I probably replied with something about how I found it convenient to work that way. But Matt shook his head and told me that having so many windows open slowed down the computer’s performance.

I may have answered that I still found things to be more convenient the way I had them, as opposed to repeatedly closing and reopening many different windows.

What I didn’t tell him was that the way I operated then was the way I would continue to operate for the next decade plus.


Hello. My name is Matthew, and I’m a compulsive window opener.

That’s probably not the right description for what I do, which is frequently open windows — to be more precise, web browser tabs — and keep them open for hours, days and weeks on end.

I will put my computer to sleep overnight and return to these many tabs the next day, and the day after. I will shut down or restart my computer — sometimes following a crash — and, after launching Google Chrome, click on the history menu and reopen, one by one, each of the three or more many-tabbed windows that I’d had open in my previous session. The menu item “27 tabs,” representing a window with that many different views of the Interwebs, has I’m sure been clicked on and reopened by me more than once. In fact, I’d be willing to bet that I’ve reopened windows with 30 or 40 different tabs.

So why do I mention it?

Well, because having a bunch of tabs open does in fact slow down my computer, as IT Matt warned me lo those many years ago. Using my 2009 MacBook Pro the past few days has been very frustrating, primarily because Google Chrome has so many different pages and views to juggle. Simple tasks that should take seconds get bogged down; they span many minutes, becoming frustrating, patience-stretching chores.

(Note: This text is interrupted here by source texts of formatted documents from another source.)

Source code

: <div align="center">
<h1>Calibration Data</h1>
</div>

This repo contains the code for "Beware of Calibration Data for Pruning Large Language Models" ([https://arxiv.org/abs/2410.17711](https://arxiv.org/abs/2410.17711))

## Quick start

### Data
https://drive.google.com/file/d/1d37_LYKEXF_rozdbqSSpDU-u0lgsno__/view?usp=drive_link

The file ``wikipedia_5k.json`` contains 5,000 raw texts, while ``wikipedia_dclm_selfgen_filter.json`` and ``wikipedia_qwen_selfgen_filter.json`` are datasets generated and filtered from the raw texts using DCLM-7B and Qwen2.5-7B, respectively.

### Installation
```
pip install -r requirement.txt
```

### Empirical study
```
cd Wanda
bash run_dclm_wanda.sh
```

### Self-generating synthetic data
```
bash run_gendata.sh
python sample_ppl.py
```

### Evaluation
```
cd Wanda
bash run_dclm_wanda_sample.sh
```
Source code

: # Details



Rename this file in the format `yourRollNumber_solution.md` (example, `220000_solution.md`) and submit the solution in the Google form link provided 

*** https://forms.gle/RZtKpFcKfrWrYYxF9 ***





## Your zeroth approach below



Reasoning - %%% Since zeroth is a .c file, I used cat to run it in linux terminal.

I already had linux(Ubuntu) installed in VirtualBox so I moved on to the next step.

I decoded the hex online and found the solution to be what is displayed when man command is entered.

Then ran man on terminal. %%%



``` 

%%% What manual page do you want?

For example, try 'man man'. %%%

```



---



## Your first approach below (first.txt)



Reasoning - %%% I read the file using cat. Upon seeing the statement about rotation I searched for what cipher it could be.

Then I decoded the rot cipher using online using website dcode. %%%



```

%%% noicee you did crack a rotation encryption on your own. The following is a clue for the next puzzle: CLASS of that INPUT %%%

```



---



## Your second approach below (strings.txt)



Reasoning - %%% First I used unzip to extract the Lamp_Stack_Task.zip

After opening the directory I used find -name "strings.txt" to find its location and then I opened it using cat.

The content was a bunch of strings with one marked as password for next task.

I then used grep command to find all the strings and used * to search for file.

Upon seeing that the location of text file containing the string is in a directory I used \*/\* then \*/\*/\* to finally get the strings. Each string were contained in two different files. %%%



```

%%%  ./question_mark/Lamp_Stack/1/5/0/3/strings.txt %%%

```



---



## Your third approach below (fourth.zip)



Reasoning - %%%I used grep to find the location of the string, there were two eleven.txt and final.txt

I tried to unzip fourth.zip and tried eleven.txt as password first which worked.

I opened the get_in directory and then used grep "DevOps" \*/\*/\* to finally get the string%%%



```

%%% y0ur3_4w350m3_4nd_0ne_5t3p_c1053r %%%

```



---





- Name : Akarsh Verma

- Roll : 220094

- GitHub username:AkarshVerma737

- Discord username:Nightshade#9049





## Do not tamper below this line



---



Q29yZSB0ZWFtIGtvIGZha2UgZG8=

The simple solution to this, of course, is to close tabs — to close lots and lots of tabs.

And yet I resist. Some of the open tabs contain stories (often long ones) that I intend to finish reading… sometime. Or they have some information that I should act upon. Or they’re reminders of topics that I should research.

The point is, I’m afraid to close these tabs because, well, out of sight, out of mind.

I’m also completely disinclined simply to click the red orb in the top left corner of my Google Chrome window and disperse six or 12 or two dozen tabs into the digital void. Nor do I like holding down Command–Q until Chrome quits. Nor do I typically shut down my entire computer just to give my web browser a fresh slate.

Instead, my habit is typically to look at every single tab and close them one by one. Since having umpteen million open tabs significantly slows the time it takes to display every single tab, this can be quite the laborious process.

Put a little differently: My computer works so slowly that I can’t invest the time to do what must be done to speed it up again.

Still, it’s time to bite the bullet. Tomorrow. I’m definitely going to go through all these tabs and close down… Um, most of them? Yeah — most of them. That’s exactly what I’ll be doing.